Off Limits (I) (1988)
What's wrong with this picture?
22 July 2003
Warning: Spoilers
It ought to be more engaging than it is. Willem DaFoe is a fine actor, and his performance here is as good as any he's given in the past. Gregory Hines doesn't have the same power but is reliable and sympathetic as always. Fred Ward is a tough, masculine bemustached presence here, as in "Benny and June," masculine without trying too hard to be. Scott Glenn has a small part that carries a lot of impact. Amanda Pays is -- well, Amanda Pays, perhaps the planet's least likely nun.

The story has potential too, lifted as it seems to be from "Night of the Generals," based on Kirst's novel. Two plain-clothes CID men search for an officer who's been slaughtering hookers in the chaos of wartime Saigon. There are touches of "Apocalypse Now" too, as in the scene at Khe San where an apparently deranged Marine has dug himself a hootch at the end of a long trench, reminiscent of the scene at the bridge in "Apocalypse Now."

But it just doesn't come together for me. There is no discernible character development. Everyone at the end of the movie is pretty much exactly what he or she was at the beginning. The two CID men finish their job. The focus is on DaFoe, who practically bursts with principle. Hines is more than just a sidekick here, but not much more. Glenn is an obvious psychotic who throws a couple of VC prisoners out of a helicopter and then tells DaFoe and Hines that they are about to ruin his army career by squealing on for being into S&M. Then he screams, "If I killed any prostitutes, I'll stay in this helicopter. If I DIDN'T kill any prostitutes, I'll jump out of the helicopter." Then he jumps out. What was THAT all about?
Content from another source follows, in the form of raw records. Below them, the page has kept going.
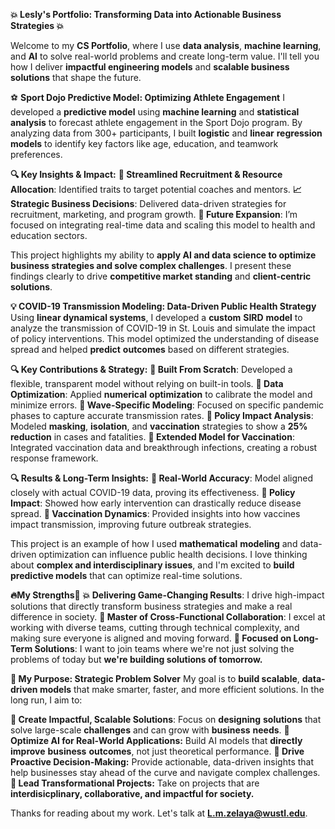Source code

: **💥 Lesly's Portfolio: Transforming Data into Actionable Business Strategies 💥**

Welcome to my **CS Portfolio**, where I use **data analysis**, **machine learning**, and **AI** to solve real-world problems and create long-term value. I'll tell you how I deliver **impactful engineering models** and **scalable business solutions** that shape the future.

⚽ **Sport Dojo Predictive Model: Optimizing Athlete Engagement**
I developed a **predictive model** using **machine learning** and **statistical analysis** to forecast athlete engagement in the Sport Dojo program. By analyzing data from 300+ participants, I built **logistic** and **linear** **regression** **models** to identify key factors like age, education, and teamwork preferences.

**🔍 Key Insights & Impact:**
**🔹 Streamlined Recruitment & Resource Allocation**: Identified traits to target potential coaches and mentors.
**📈 Strategic Business Decisions**: Delivered data-driven strategies for recruitment, marketing, and program growth.
**🔄 Future Expansion**: I’m focused on integrating real-time data and scaling this model to health and education sectors.

This project highlights my ability to **apply AI and data science to optimize business strategies and solve complex challenges**. I present these findings clearly to drive **competitive market standing** and **client-centric solutions**.

**💡 COVID-19 Transmission Modeling: Data-Driven Public Health Strategy**
Using **linear dynamical systems**, I developed a **custom** **SIRD** **model** to analyze the transmission of COVID-19 in St. Louis and simulate the impact of policy interventions. This model optimized the understanding of disease spread and helped **predict** **outcomes** based on different strategies.

**🔍 Key Contributions & Strategy:**
**🔹 Built From Scratch**: Developed a flexible, transparent model without relying on built-in tools.
**🔹 Data Optimization**: Applied **numerical** **optimization** to calibrate the model and minimize errors.
**🔹 Wave-Specific Modeling**: Focused on specific pandemic phases to capture accurate transmission rates.
**🔹 Policy Impact Analysis**: Modeled **masking**, **isolation**, and **vaccination** strategies to show a **25% reduction** in cases and fatalities.
**🔹 Extended Model for Vaccination**: Integrated vaccination data and breakthrough infections, creating a robust response framework.

**🔍 Results & Long-Term Insights:**
**🔹 Real-World Accuracy**: Model aligned closely with actual COVID-19 data, proving its effectiveness.
**🔹 Policy Impact**: Showed how early intervention can drastically reduce disease spread.
**🔹 Vaccination Dynamics**: Provided insights into how vaccines impact transmission, improving future outbreak strategies.

This project is an example of how I used **mathematical** **modeling** and data-driven optimization can influence public health decisions. I love thinking about **complex and interdisciplinary issues**, and I'm excited to **build predictive models** that can optimize real-time solutions.

**🔥My Strengths💪**
**💥 Delivering Game-Changing Results**: I drive high-impact solutions that directly transform business strategies and make a real difference in society.
**🤝 Master of Cross-Functional Collaboration**: I excel at working with diverse teams, cutting through technical complexity, and making sure everyone is aligned and moving forward.
**🎯 Focused on Long-Term Solutions**: I want to join teams where we're not just solving the problems of today but **we're building solutions of tomorrow.**

**🚀 My Purpose: Strategic Problem Solver**
My goal is to **build scalable**, **data-driven models** that make smarter, faster, and more efficient solutions. In the long run, I aim to:

**🔹 Create Impactful, Scalable Solutions**: Focus on **designing** **solutions** that solve large-scale **challenges** and can grow with **business** **needs**.
**🔹 Optimize AI for Real-World Applications:** Build AI models that **directly** **improve** **business** **outcomes**, not just theoretical performance.
**🔹 Drive Proactive Decision-Making:** Provide actionable, data-driven insights that help businesses stay ahead of the curve and navigate complex challenges.
**🔹 Lead Transformational Projects:** Take on projects that are **interdisicplinary, collaborative, and impactful for society.**

Thanks for reading about my work. Let's talk at **L.m.zelaya@wustl.edu**.
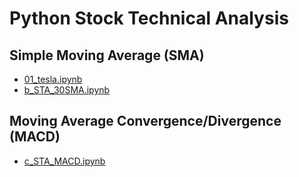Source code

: # Python Stock Technical Analysis

## Simple Moving Average (SMA)
* [01_tesla.ipynb](01_tesla.ipynn)
* [b_STA_30SMA.ipynb](b_STA_30SMA.ipynb)


## Moving Average Convergence/Divergence (MACD)
* [c_STA_MACD.ipynb](c_STA_MACD.ipynb)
Amanda Pays with her limpet-like lips exudes sensuality. She has a good moment or two with the CID men when they are questioning her about the murdered hookers. She looks at the photos and tells them phlegmatically that, yes, this one was into sadism. This one specialized in oral sex. The officers lined up to wait for her. And this girl was a prostitute and put on lesbian shows for the men at a bar called "The Pink Pussy." Meanwhile the two investigators are squirming with discomfort and rolling their eyes at the ceiling. She takes them to the bar where a nude stripper is performing and punishes them even more by insisting that they not wait backstage to question the witness but take a table in front instead. (Later she admits she enjoyed discomposing them.) But she's one of those movie nuns who is allowed to strip down to her shift and be attracted to one of the men because she had not yet taken her final vows.

There are so many pegs here to hang good things on but they really don't show up. The treatment of sociopolitical issues is perfunctory. The characters are immutable. The final revelation comes as no surprise -- at least it didn't to me. The gaps are filled up with car chases and shootouts like any grade-B thriller. It's too bad really.